Stored data
----------------------------------------

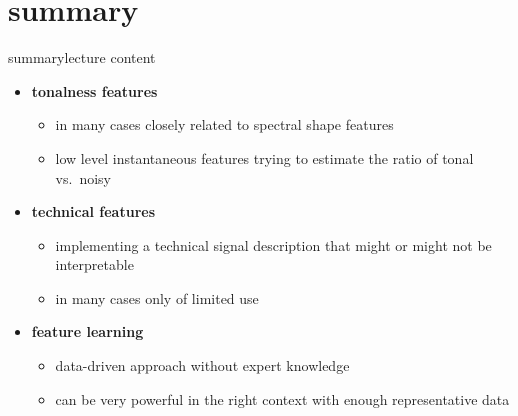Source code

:     \section{summary}
        \begin{frame}{summary}{lecture content}
            \begin{itemize}
                \item   \textbf{tonalness features}
                    \begin{itemize}
                        \item   in many cases closely related to spectral shape features
                        \item   low level instantaneous features trying to estimate the ratio of tonal vs.\ noisy
                    \end{itemize}
                \bigskip
                \item   \textbf{technical features}
                    \begin{itemize}
                        \item   implementing a technical signal description that might or might not be interpretable
                        \item   in many cases only of limited use
                    \end{itemize}
                \bigskip
                \item   \textbf{feature learning}
                    \begin{itemize}
                        \item   data-driven approach without expert knowledge
                        \item   can be very powerful in the right context with enough representative data
                    \end{itemize}
            \end{itemize}
        \end{frame}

----------------------------------------

[Description of the task]
Search the data for the string "technical". List each line that has it.

[Response to the task]
                \item   \textbf{technical features}
                        \item   implementing a technical signal description that might or might not be interpretable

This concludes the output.